Segment Open
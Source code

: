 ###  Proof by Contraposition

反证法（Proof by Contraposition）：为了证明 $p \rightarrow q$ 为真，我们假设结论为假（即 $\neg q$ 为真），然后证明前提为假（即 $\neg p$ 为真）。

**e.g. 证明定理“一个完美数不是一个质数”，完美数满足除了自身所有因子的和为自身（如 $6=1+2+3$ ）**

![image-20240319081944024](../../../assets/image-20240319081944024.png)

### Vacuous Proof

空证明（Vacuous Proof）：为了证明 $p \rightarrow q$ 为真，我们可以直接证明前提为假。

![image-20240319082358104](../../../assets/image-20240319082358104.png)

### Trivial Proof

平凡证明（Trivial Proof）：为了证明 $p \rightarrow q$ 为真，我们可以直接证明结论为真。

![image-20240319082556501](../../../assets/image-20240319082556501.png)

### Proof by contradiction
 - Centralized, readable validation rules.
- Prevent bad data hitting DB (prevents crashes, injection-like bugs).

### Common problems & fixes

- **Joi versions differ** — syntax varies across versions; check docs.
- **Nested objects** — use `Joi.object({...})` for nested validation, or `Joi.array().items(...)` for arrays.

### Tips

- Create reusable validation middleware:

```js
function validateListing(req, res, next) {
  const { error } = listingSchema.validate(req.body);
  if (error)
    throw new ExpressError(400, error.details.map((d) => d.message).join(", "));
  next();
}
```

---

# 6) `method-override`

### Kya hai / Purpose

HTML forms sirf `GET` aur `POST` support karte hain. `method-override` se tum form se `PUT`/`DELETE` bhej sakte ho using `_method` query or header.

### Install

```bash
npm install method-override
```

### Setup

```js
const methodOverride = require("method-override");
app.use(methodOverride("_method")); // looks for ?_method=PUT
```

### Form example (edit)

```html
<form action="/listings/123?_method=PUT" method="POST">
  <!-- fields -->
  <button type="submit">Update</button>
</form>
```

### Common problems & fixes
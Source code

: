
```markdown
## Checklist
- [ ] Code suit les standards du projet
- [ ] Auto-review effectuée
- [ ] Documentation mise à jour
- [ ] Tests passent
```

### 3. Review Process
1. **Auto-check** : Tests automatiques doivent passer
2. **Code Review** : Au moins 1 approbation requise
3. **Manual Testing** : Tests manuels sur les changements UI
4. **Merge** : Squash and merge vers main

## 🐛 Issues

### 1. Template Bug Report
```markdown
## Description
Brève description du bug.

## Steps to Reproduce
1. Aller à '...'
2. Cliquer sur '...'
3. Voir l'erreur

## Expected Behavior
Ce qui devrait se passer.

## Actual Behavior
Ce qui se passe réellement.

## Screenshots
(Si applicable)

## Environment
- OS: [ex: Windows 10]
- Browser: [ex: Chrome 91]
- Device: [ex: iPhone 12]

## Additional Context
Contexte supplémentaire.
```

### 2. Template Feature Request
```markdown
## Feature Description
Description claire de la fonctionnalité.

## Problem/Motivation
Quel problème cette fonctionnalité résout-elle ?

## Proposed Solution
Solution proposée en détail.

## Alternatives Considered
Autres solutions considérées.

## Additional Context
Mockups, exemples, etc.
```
Segment Closed
Each line of the entries above that includes the string "Trivial" should be copied out.

REPLY
### Trivial Proof
平凡证明（Trivial Proof）：为了证明 $p \rightarrow q$ 为真，我们可以直接证明结论为真。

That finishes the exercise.